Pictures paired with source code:
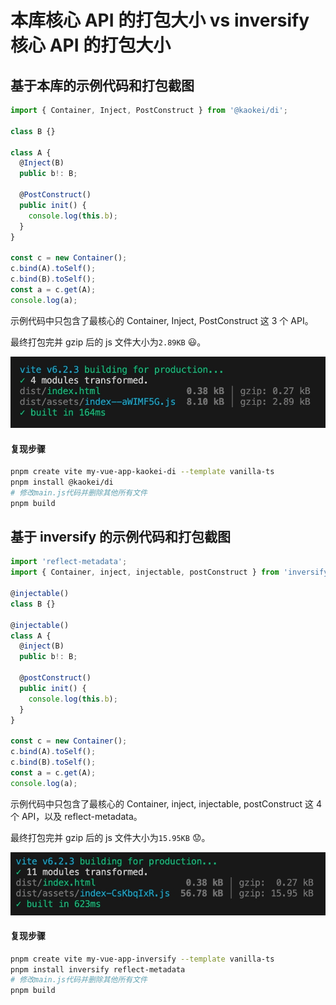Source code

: # 本库核心 API 的打包大小 vs inversify 核心 API 的打包大小

## 基于本库的示例代码和打包截图

```ts
import { Container, Inject, PostConstruct } from '@kaokei/di';

class B {}

class A {
  @Inject(B)
  public b!: B;

  @PostConstruct()
  public init() {
    console.log(this.b);
  }
}

const c = new Container();
c.bind(A).toSelf();
c.bind(B).toSelf();
const a = c.get(A);
console.log(a);
```

示例代码中只包含了最核心的 Container, Inject, PostConstruct 这 3 个 API。

最终打包完并 gzip 后的 js 文件大小为`2.89KB` :smiley:。

![本库打包截图](../images/20250331-112848.jpeg)

#### 复现步骤

```sh
pnpm create vite my-vue-app-kaokei-di --template vanilla-ts
pnpm install @kaokei/di
# 修改main.js代码并删除其他所有文件
pnpm build
```

## 基于 inversify 的示例代码和打包截图

```ts
import 'reflect-metadata';
import { Container, inject, injectable, postConstruct } from 'inversify';

@injectable()
class B {}

@injectable()
class A {
  @inject(B)
  public b!: B;

  @postConstruct()
  public init() {
    console.log(this.b);
  }
}

const c = new Container();
c.bind(A).toSelf();
c.bind(B).toSelf();
const a = c.get(A);
console.log(a);
```

示例代码中只包含了最核心的 Container, inject, injectable, postConstruct 这 4 个 API，以及 reflect-metadata。

最终打包完并 gzip 后的 js 文件大小为`15.95KB` :worried:。

![inversify打包截图](../images/20250331-113620.jpeg)

#### 复现步骤

```sh
pnpm create vite my-vue-app-inversify --template vanilla-ts
pnpm install inversify reflect-metadata
# 修改main.js代码并删除其他所有文件
pnpm build
```
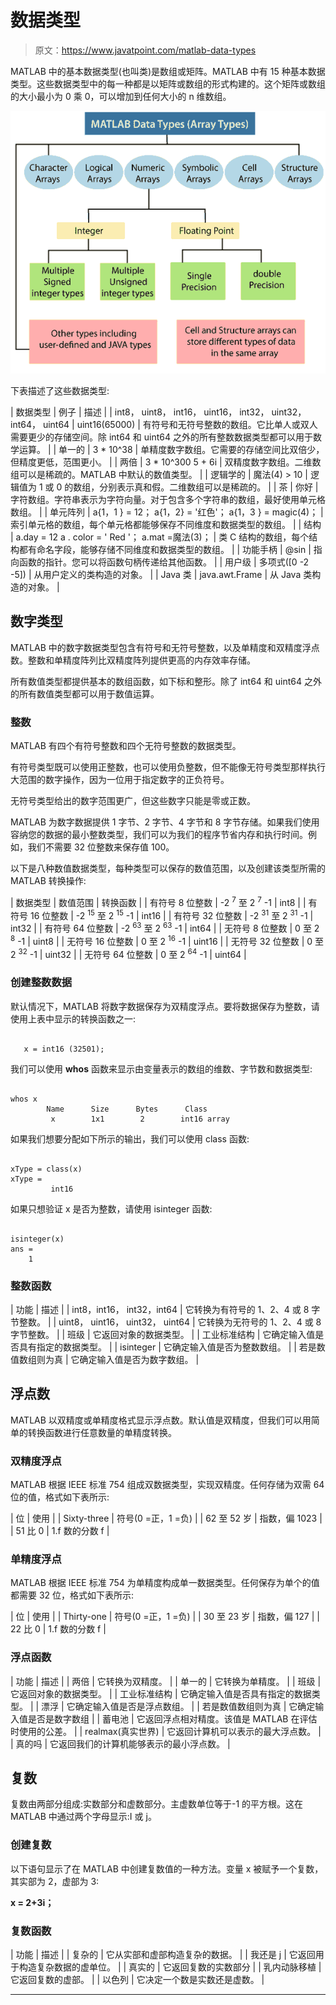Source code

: # 数据类型

> 原文：<https://www.javatpoint.com/matlab-data-types>

MATLAB 中的基本数据类型(也叫类)是数组或矩阵。MATLAB 中有 15 种基本数据类型。这些数据类型中的每一种都是以矩阵或数组的形式构建的。这个矩阵或数组的大小最小为 0 乘 0，可以增加到任何大小的 n 维数组。

![MATLAB Data Types](img/9d3c2e4e47c0748dd56b7cf76e2e2401.png)

下表描述了这些数据类型:

| 数据类型 | 例子 | 描述 |
| int8， uint8，
int16， uint16，
int32， uint32，
int64， uint64 | uint16(65000) | 有符号和无符号整数的数组。它比单人或双人需要更少的存储空间。除 int64 和 uint64 之外的所有整数数据类型都可以用于数学运算。 |
| 单一的 | 3 * 10^38 | 单精度数字数组。它需要的存储空间比双倍少，但精度更低，范围更小。 |
| 两倍 | 3 * 10^300
5 + 6i | 双精度数字数组。二维数组可以是稀疏的。MATLAB 中默认的数值类型。 |
| 逻辑学的 | 魔法(4) > 10 | 逻辑值为 1 或 0 的数组，分别表示真和假。二维数组可以是稀疏的。 |
| 茶 | 你好 | 字符数组。字符串表示为字符向量。对于包含多个字符串的数组，最好使用单元格数组。 |
| 单元阵列 | a{1，1 } = 12；
a{1，2} = '红色'；
a{1，3 } = magic(4)； | 索引单元格的数组，每个单元格都能够保存不同维度和数据类型的数组。 |
| 结构 | a.day = 12
a . color = ' Red '；
a.mat =魔法(3)； | 类 C 结构的数组，每个结构都有命名字段，能够存储不同维度和数据类型的数组。 |
| 功能手柄 | @sin | 指向函数的指针。您可以将函数句柄传递给其他函数。 |
| 用户级 | 多项式([0 -2 -5]) | 从用户定义的类构造的对象。 |
| Java 类 | java.awt.Frame | 从 Java 类构造的对象。 |

## 数字类型

MATLAB 中的数字数据类型包含有符号和无符号整数，以及单精度和双精度浮点数。整数和单精度阵列比双精度阵列提供更高的内存效率存储。

所有数值类型都提供基本的数组函数，如下标和整形。除了 int64 和 uint64 之外的所有数值类型都可以用于数值运算。

### 整数

MATLAB 有四个有符号整数和四个无符号整数的数据类型。

有符号类型既可以使用正整数，也可以使用负整数，但不能像无符号类型那样执行大范围的数字操作，因为一位用于指定数字的正负符号。

无符号类型给出的数字范围更广，但这些数字只能是零或正数。

MATLAB 为数字数据提供 1 字节、2 字节、4 字节和 8 字节存储。如果我们使用容纳您的数据的最小整数类型，我们可以为我们的程序节省内存和执行时间。例如，我们不需要 32 位整数来保存值 100。

以下是八种数值数据类型，每种类型可以保存的数值范围，以及创建该类型所需的 MATLAB 转换操作:

| 数据类型 | 数值范围 | 转换函数 |
| 有符号 8 位整数 | -2 <sup>7</sup> 至 2 <sup>7</sup> -1 | int8 |
| 有符号 16 位整数 | -2 <sup>15</sup> 至 2 <sup>15</sup> -1 | int16 |
| 有符号 32 位整数 | -2 <sup>31</sup> 至 2 <sup>31</sup> -1 | int32 |
| 有符号 64 位整数 | -2 <sup>63</sup> 至 2 <sup>63</sup> -1 | int64 |
| 无符号 8 位整数 | 0 至 2 <sup>8</sup> -1 | uint8 |
| 无符号 16 位整数 | 0 至 2 <sup>16</sup> -1 | uint16 |
| 无符号 32 位整数 | 0 至 2 <sup>32</sup> -1 | uint32 |
| 无符号 64 位整数 | 0 至 2 <sup>64</sup> -1 | uint64 |

### 创建整数数据

默认情况下，MATLAB 将数字数据保存为双精度浮点。要将数据保存为整数，请使用上表中显示的转换函数之一:

```

   x = int16 (32501);

```

我们可以使用 **whos** 函数来显示由变量表示的数组的维数、字节数和数据类型:

```

whos x 
        Name      Size      Bytes      Class 
         x        1x1        2        int16 array	

```

如果我们想要分配如下所示的输出，我们可以使用 class 函数:

```

xType = class(x) 
xType = 
         int16

```

如果只想验证 x 是否为整数，请使用 isinteger 函数:

```

isinteger(x) 
ans = 
    1	

```

### 整数函数

| 功能 | 描述 |
| int8，int16，
int32，int64 | 它转换为有符号的 1、2、4 或 8 字节整数。 |
| uint8， uint16，
uint32， uint64 | 它转换为无符号的 1、2、4 或 8 字节整数。 |
| 班级 | 它返回对象的数据类型。 |
| 工业标准结构 | 它确定输入值是否具有指定的数据类型。 |
| isinteger | 它确定输入值是否为整数数组。 |
| 若是数值数组则为真 | 它确定输入值是否为数字数组。 |

## 浮点数

MATLAB 以双精度或单精度格式显示浮点数。默认值是双精度，但我们可以用简单的转换函数进行任意数量的单精度转换。

### 双精度浮点

MATLAB 根据 IEEE 标准 754 组成双数据类型，实现双精度。任何存储为双需 64 位的值，格式如下表所示:

| 位 | 使用 |
| Sixty-three | 符号(0 =正，1 =负) |
| 62 至 52 岁 | 指数，偏 1023 |
| 51 比 0 | 1.f 数的分数 f |

### 单精度浮点

MATLAB 根据 IEEE 标准 754 为单精度构成单一数据类型。任何保存为单个的值都需要 32 位，格式如下表所示:

| 位 | 使用 |
| Thirty-one | 符号(0 =正，1 =负) |
| 30 至 23 岁 | 指数，偏 127 |
| 22 比 0 | 1.f 数的分数 f |

### 浮点函数

| 功能 | 描述 |
| 两倍 | 它转换为双精度。 |
| 单一的 | 它转换为单精度。 |
| 班级 | 它返回对象的数据类型。 |
| 工业标准结构 | 它确定输入值是否具有指定的数据类型。 |
| 漂浮 | 它确定输入值是否是浮点数组。 |
| 若是数值数组则为真 | 它确定输入值是否是数字数组 |
| 蓄电池 | 它返回浮点相对精度。该值是 MATLAB 在评估时使用的公差。 |
| realmax(真实世界) | 它返回计算机可以表示的最大浮点数。 |
| 真的吗 | 它返回我们的计算机能够表示的最小浮点数。 |

## 复数

复数由两部分组成:实数部分和虚数部分。主虚数单位等于-1 的平方根。这在 MATLAB 中通过两个字母显示:I 或 j。

### 创建复数

以下语句显示了在 MATLAB 中创建复数值的一种方法。变量 x 被赋予一个复数，其实部为 2，虚部为 3:

**x = 2+3i；**

### 复数函数

| 功能 | 描述 |
| 复杂的 | 它从实部和虚部构造复杂的数据。 |
| 我还是 j | 它返回用于构造复杂数据的虚单位。 |
| 真实的 | 它返回复数的实数部分 |
| 乳内动脉移植 | 它返回复数的虚部。 |
| 以色列 | 它决定一个数是实数还是虚数。 |

* * *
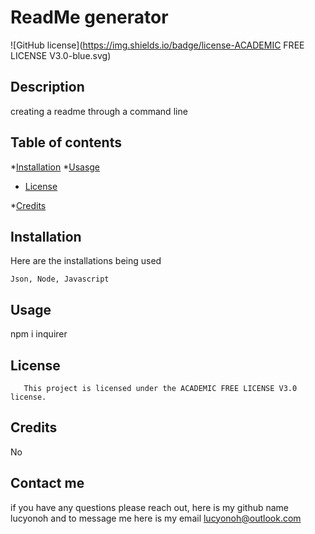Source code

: # ReadMe generator
![GitHub license](https://img.shields.io/badge/license-ACADEMIC FREE LICENSE V3.0-blue.svg)

## Description
creating a readme through a command line



## Table of contents
*[Installation](#installations)
*[Usasge](#usage)

* [License](#license)


*[Credits](#credits)

## Installation
Here are the installations being used

```
Json, Node, Javascript
```


## Usage
npm i inquirer


## License
       This project is licensed under the ACADEMIC FREE LICENSE V3.0 license.

## Credits
No

## Contact me

if you have any questions please reach out, here is my github name lucyonoh and to message me here is my email lucyonoh@outlook.com


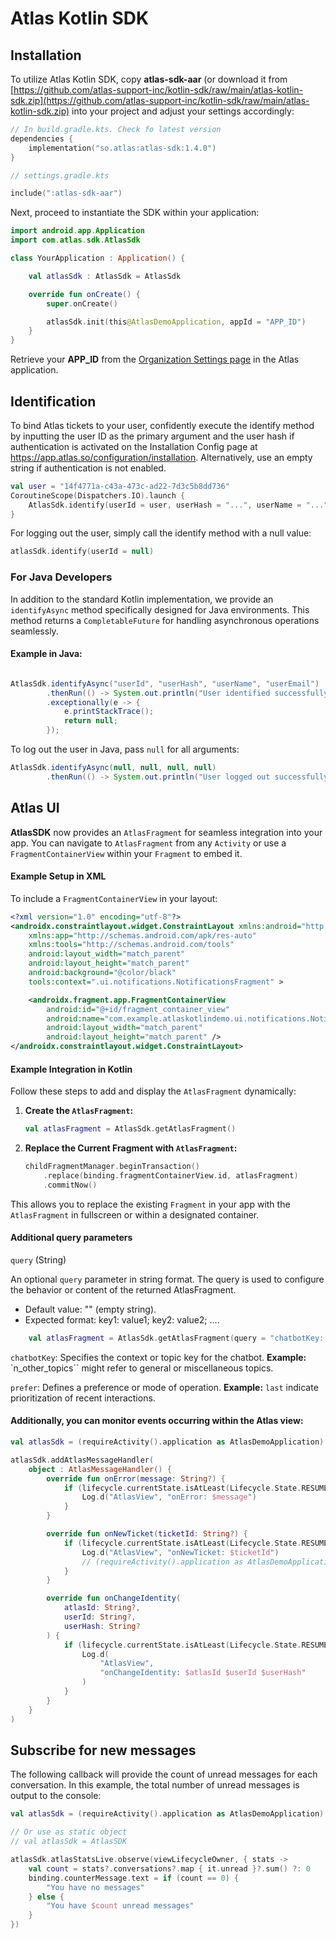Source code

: # Atlas Kotlin SDK

## Installation

To utilize Atlas Kotlin SDK, copy **atlas-sdk-aar** (or download it from [https://github.com/atlas-support-inc/kotlin-sdk/raw/main/atlas-kotlin-sdk.zip](https://github.com/atlas-support-inc/kotlin-sdk/raw/main/atlas-kotlin-sdk.zip) into your project and adjust your settings accordingly:

```kts
// In build.gradle.kts. Check fo latest version
dependencies {
    implementation("so.atlas:atlas-sdk:1.4.0") 
}
```

```kts
// settings.gradle.kts

include(":atlas-sdk-aar")
```

Next, proceed to instantiate the SDK within your application:

```kt
import android.app.Application
import com.atlas.sdk.AtlasSdk

class YourApplication : Application() {

    val atlasSdk : AtlasSdk = AtlasSdk

    override fun onCreate() {
        super.onCreate()

        atlasSdk.init(this@AtlasDemoApplication, appId = "APP_ID")
    }
}
```

Retrieve your **APP_ID** from the [Organization Settings page](https://app.atlas.so/settings/company) in the Atlas application.

## Identification

To bind Atlas tickets to your user, confidently execute the identify method by inputting the user ID as the primary argument and the user hash if authentication is activated on the Installation Config page at https://app.atlas.so/configuration/installation. Alternatively, use an empty string if authentication is not enabled.

```kt
val user = "14f4771a-c43a-473c-ad22-7d3c5b8dd736"
CoroutineScope(Dispatchers.IO).launch {
    AtlasSdk.identify(userId = user, userHash = "...", userName = "...", userEmail = "...")
}
```

For logging out the user, simply call the identify method with a null value:

```kt
atlasSdk.identify(userId = null)
```

### For Java Developers

In addition to the standard Kotlin implementation, we provide an `identifyAsync` method specifically designed for Java environments. This method returns a `CompletableFuture` for handling asynchronous operations seamlessly.

#### Example in Java:  
```java

AtlasSdk.identifyAsync("userId", "userHash", "userName", "userEmail")
        .thenRun(() -> System.out.println("User identified successfully"))
        .exceptionally(e -> {
            e.printStackTrace();
            return null;
        });
```

To log out the user in Java, pass `null` for all arguments:  
```java
AtlasSdk.identifyAsync(null, null, null, null)
        .thenRun(() -> System.out.println("User logged out successfully"));
```

## Atlas UI

**AtlasSDK** now provides an `AtlasFragment` for seamless integration into your app. You can navigate to `AtlasFragment` from any `Activity` or use a `FragmentContainerView` within your `Fragment` to embed it.

#### Example Setup in XML  
To include a `FragmentContainerView` in your layout:

```xml
<?xml version="1.0" encoding="utf-8"?>
<androidx.constraintlayout.widget.ConstraintLayout xmlns:android="http://schemas.android.com/apk/res/android"
    xmlns:app="http://schemas.android.com/apk/res-auto"
    xmlns:tools="http://schemas.android.com/tools"
    android:layout_width="match_parent"
    android:layout_height="match_parent"
    android:background="@color/black"
    tools:context=".ui.notifications.NotificationsFragment" >

    <androidx.fragment.app.FragmentContainerView
        android:id="@+id/fragment_container_view"
        android:name="com.example.atlaskotlindemo.ui.notifications.NotificationsFragment"
        android:layout_width="match_parent"
        android:layout_height="match_parent" />
</androidx.constraintlayout.widget.ConstraintLayout>
```

#### Example Integration in Kotlin  
Follow these steps to add and display the `AtlasFragment` dynamically:  

1. **Create the `AtlasFragment`:**  
   ```kotlin
   val atlasFragment = AtlasSdk.getAtlasFragment()
   ```

2. **Replace the Current Fragment with `AtlasFragment`:**  
   ```kotlin
   childFragmentManager.beginTransaction()
       .replace(binding.fragmentContainerView.id, atlasFragment)
       .commitNow()
   ```

This allows you to replace the existing `Fragment` in your app with the `AtlasFragment` in fullscreen or within a designated container.

#### Additional query parameters
`query` (String)

An optional `query` parameter in string format. The query is used to configure the behavior or content of the returned AtlasFragment.
- Default value: "" (empty string).
- Expected format: key1: value1; key2: value2; ....

```kotlin
    val atlasFragment = AtlasSdk.getAtlasFragment(query = "chatbotKey: n_other_topics; prefer: last")
   ```

`chatbotKey`: Specifies the context or topic key for the chatbot.
**Example:** `n_other_topics`` might refer to general or miscellaneous topics.

`prefer`: Defines a preference or mode of operation.
**Example:** `last` indicate prioritization of recent interactions.

#### Additionally, you can monitor events occurring within the Atlas view:

```kt
val atlasSdk = (requireActivity().application as AtlasDemoApplication).atlasSdk

atlasSdk.addAtlasMessageHandler(
    object : AtlasMessageHandler() {
        override fun onError(message: String?) {
            if (lifecycle.currentState.isAtLeast(Lifecycle.State.RESUMED)) {
                Log.d("AtlasView", "onError: $message")
            }
        }

        override fun onNewTicket(ticketId: String?) {
            if (lifecycle.currentState.isAtLeast(Lifecycle.State.RESUMED)) {
                Log.d("AtlasView", "onNewTicket: $ticketId")
                // (requireActivity().application as AtlasDemoApplication).atlasSdk.updateCustomFields(ticketId, mapOf("customField" to "customValue")
            }
        }

        override fun onChangeIdentity(
            atlasId: String?,
            userId: String?,
            userHash: String?
        ) {
            if (lifecycle.currentState.isAtLeast(Lifecycle.State.RESUMED)) {
                Log.d(
                    "AtlasView",
                    "onChangeIdentity: $atlasId $userId $userHash"
                )
            }
        }
    }
)
```

## Subscribe for new messages

The following callback will provide the count of unread messages for each conversation. In this example, the total number of unread messages is output to the console:

```kt
val atlasSdk = (requireActivity().application as AtlasDemoApplication).atlasSdk

// Or use as static object
// val atlasSdk = AtlasSDK 

atlasSdk.atlasStatsLive.observe(viewLifecycleOwner, { stats ->
    val count = stats?.conversations?.map { it.unread }?.sum() ?: 0
    binding.counterMessage.text = if (count == 0) {
        "You have no messages"
    } else {
        "You have $count unread messages"
    }
})
```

What to do — Nothing but a number should be given: how many lines in the records hold the word "prefer".

Task output — 2